Wednesday, May 27, 2009

Only Yesterday. Frederick Lewis Allen.

New York: Bantam Books. 1931.

Why read it? Remember the 1920s? You will while reading this book, even though you did not live in the 1920s. Allen vividly re-creates the time that I think marks the beginning of modern society in the United States. You will recognize many of the practices in the 21st century that originated in the 1920s. The era of the 1920s, from the end of World War I to the collapse of the stock market in 1929, is one of the most colorful decades in U.S. history.

Sample Quotes and Ideas:

“Whether the human race gains in wisdom as time goes by is uncertain; the one thing we can be sure of is that its absurdities take changing forms.” p. viii. ………. “Shout as the crowds might for Wilson and Justice, they voted for Lloyd George and vengeance.” p. 17. ………. “As Ray Stannard Baker has well put it, Wilson was ‘accustomed to getting his information, not from people, but out of books: documents, letters—the written word’ and consequently ‘underestimated the value of …human contacts.’ ” p. 18.

“He [Wilson] fell into the pit which is dug for every idealist. Having failed to embody his ideal in fact, he distorted the fact. He pictured the world to himself and to others, not as it was, but as he wished it to be…. The story of the Conference which he told to the American people when he returned home was a very beautiful romance of good men and true laboring without thought of selfish advantage for the welfare of humanity.” p. 20. ………. Harding: “America’s present need is not heroics but healing; not nostrums but normalcy; not revolution but restoration…; not surgery but serenity.” p. 30. ………. Of Calvin Coolidge: The Governor of Massachusetts was an inconspicuous, sour-faced man with a reputation for saying as little as possible….” p. 37.

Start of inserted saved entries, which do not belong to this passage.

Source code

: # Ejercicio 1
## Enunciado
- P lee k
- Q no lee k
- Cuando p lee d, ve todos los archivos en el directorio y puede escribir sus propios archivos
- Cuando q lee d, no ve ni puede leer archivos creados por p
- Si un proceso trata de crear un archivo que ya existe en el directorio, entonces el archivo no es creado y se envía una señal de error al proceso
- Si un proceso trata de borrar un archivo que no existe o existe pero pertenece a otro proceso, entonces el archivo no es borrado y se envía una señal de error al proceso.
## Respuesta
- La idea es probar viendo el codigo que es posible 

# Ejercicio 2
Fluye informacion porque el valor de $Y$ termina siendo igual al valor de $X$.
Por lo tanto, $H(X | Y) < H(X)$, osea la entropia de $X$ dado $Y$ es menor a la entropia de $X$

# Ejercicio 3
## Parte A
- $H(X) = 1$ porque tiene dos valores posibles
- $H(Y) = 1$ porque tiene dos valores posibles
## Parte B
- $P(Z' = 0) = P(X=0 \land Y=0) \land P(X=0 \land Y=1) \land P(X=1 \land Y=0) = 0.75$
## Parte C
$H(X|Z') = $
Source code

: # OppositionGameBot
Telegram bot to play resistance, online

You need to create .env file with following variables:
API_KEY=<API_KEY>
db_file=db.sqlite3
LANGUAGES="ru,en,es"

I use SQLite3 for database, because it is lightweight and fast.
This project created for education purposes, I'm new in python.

The KKK: “…the preposterous vocabulary of its ritual could be made the vehicle for all that infantile love of hocus pocus and mummery, that lust for secret adventure, which survives in the adult whose lot is cast in drab places.” p. 46. ………. “And every other man you met on the street buttonholed you to tell you how he had sat up until two o’clock the night before, with earphones clamped to his head and had actually heard Havana!” p. 55. ……….. “The tabloids, indeed, were booming—and not without effect…. They presented American life not as a political and economic struggle, but as a three-ring circus of sport, crime and sex, and in varying degrees the other papers followed their lead under the pressure of competition.” p. 57. ………. “The division of public opinion on the [Sacco-Venzetti] case was largely a division between those who thought radicals ought to be strung up on general principles and those who thought that the test of a country’s civilization lay in the scrupulousness with which it protected the rights of minorities.” p. 60.

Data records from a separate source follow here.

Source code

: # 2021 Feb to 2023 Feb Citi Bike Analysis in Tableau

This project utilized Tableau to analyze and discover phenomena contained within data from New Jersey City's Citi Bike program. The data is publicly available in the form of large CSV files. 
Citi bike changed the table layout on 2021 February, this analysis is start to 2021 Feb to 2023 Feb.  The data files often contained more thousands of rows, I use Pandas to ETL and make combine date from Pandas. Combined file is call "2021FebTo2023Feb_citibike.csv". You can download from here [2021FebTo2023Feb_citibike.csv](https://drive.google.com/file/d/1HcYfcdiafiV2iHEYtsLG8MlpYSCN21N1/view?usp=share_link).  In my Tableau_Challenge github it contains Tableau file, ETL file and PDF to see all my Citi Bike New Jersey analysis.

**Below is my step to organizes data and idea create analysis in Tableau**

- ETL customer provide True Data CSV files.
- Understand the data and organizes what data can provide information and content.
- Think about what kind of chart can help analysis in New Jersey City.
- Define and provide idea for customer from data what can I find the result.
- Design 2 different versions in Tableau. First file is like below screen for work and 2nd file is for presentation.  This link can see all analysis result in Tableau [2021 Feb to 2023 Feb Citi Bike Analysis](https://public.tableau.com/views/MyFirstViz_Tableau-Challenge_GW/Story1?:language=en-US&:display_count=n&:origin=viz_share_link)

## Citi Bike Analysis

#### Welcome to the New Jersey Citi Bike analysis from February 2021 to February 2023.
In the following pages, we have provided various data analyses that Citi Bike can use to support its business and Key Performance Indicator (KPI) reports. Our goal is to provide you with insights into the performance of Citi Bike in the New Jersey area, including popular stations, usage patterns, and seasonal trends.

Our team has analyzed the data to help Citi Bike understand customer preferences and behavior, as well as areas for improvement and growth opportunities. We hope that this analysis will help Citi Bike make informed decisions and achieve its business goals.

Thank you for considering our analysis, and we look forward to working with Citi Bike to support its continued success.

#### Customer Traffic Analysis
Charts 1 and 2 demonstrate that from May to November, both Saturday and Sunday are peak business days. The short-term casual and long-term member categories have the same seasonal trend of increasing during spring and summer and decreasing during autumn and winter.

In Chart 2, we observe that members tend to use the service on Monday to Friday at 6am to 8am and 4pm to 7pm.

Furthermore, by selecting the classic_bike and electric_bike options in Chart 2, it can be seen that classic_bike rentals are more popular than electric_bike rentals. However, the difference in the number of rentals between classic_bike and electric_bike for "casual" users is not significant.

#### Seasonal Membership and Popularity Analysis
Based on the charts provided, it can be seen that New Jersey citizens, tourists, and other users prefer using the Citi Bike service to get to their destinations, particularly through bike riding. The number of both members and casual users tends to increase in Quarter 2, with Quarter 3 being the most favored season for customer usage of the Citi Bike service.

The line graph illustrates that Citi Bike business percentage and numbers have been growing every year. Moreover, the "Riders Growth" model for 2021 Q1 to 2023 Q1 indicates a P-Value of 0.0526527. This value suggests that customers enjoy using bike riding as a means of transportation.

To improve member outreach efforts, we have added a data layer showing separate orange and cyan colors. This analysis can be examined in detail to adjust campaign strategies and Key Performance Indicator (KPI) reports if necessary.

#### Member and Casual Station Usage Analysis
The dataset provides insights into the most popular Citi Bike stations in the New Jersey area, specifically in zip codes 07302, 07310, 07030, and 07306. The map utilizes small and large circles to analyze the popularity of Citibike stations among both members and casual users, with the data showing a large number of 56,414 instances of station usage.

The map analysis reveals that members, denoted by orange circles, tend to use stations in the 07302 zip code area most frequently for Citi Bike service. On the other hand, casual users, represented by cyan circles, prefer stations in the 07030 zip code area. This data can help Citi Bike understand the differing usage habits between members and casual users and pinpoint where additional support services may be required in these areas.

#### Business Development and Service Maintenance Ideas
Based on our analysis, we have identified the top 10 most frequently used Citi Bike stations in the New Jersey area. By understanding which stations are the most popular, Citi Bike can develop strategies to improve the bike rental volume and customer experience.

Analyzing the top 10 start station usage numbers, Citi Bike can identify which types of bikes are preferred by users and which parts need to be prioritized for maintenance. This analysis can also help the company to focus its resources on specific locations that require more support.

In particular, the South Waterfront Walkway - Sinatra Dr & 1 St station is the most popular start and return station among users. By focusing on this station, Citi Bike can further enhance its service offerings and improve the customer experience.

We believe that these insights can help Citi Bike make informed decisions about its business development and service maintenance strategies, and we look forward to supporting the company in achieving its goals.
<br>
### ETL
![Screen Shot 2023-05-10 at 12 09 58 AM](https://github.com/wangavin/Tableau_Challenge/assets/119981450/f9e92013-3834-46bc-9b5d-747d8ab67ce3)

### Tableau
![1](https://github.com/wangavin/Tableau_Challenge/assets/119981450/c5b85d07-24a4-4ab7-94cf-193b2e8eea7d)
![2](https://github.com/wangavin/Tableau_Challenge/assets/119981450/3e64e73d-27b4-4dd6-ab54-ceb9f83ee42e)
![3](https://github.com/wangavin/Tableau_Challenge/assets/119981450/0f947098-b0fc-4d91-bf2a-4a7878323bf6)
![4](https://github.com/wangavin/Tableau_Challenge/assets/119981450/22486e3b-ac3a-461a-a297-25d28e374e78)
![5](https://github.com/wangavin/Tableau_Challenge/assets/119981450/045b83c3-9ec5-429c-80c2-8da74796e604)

“Meanwhile a new sort of freedom was being made possible by the enormous increase in the use of the automobile, and particularly of the closed car…. The automobile offered an almost universally available means of escaping temporarily from the supervision of parents or chaperones, or from the influence of neighborhood opinion….” p. 70.

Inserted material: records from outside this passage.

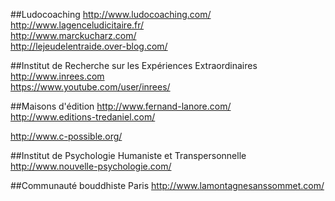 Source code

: ##Ludocoaching
http://www.ludocoaching.com/  
http://www.lagenceludicitaire.fr/  
http://www.marckucharz.com/  
http://lejeudelentraide.over-blog.com/  


##Institut de Recherche sur les Expériences Extraordinaires
http://www.inrees.com  
https://www.youtube.com/user/inrees/  

##Maisons d'édition
http://www.fernand-lanore.com/  
http://www.editions-tredaniel.com/  

http://www.c-possible.org/

##Institut de Psychologie Humaniste et Transpersonnelle
http://www.nouvelle-psychologie.com/  


##Communauté bouddhiste Paris
http://www.lamontagnesanssommet.com/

“Each of these diverse influences—the post-war disillusion, the new status of women, the Freudian gospel, the automobile, Prohibition, the sex and confession magazines, and the movies—had its part in bringing about the revolution. Each of them, as an influence, was played upon by all the others; none of them could alone have changed to any great degree the folkways of America; together, their force was irresistible.” p. 72.

“Of far greater social significance, however, was the fact that men and women were drinking together. Among well-to-do people the serving of cocktails before dinner became almost socially obligatory…. The late afternoon cocktail party became a new American institution.” p. 77.

“The prestige of science was colossal. The man in the street and the woman in the kitchen, confronted on every hand with new machines and devices which they owed to the laboratory, were ready to believe that science could accomplish almost anything.” p. 140. .......... “To preface a statement with ‘science teaches us’ was enough to silence argument.” p. 141.

“Soon the mists of distance would soften the outlines of the nineteen-twenties and men and women, looking over the pages of a book such as this, would smile at the memory of those charming, crazy days when the radio was a thrilling novelty, and girls wore bobbed hair and knee-length skirts, and a transatlantic flier became a god overnight [Lindbergh], and common stocks were about to bring us all to lavish utopia…. They would talk about the good old days.”

Comment: If you want to immerse yourself in nostalgia, read Only Yesterday. You will find yourself re-living the days of the 1920s as if you were there. And you will be amazed at how much of today’s (2009) activities were initiated ninety years ago. The pattern of American life then is remarkably like the pattern of American life today, a time when a second Great Depression is almost upon us. RayS.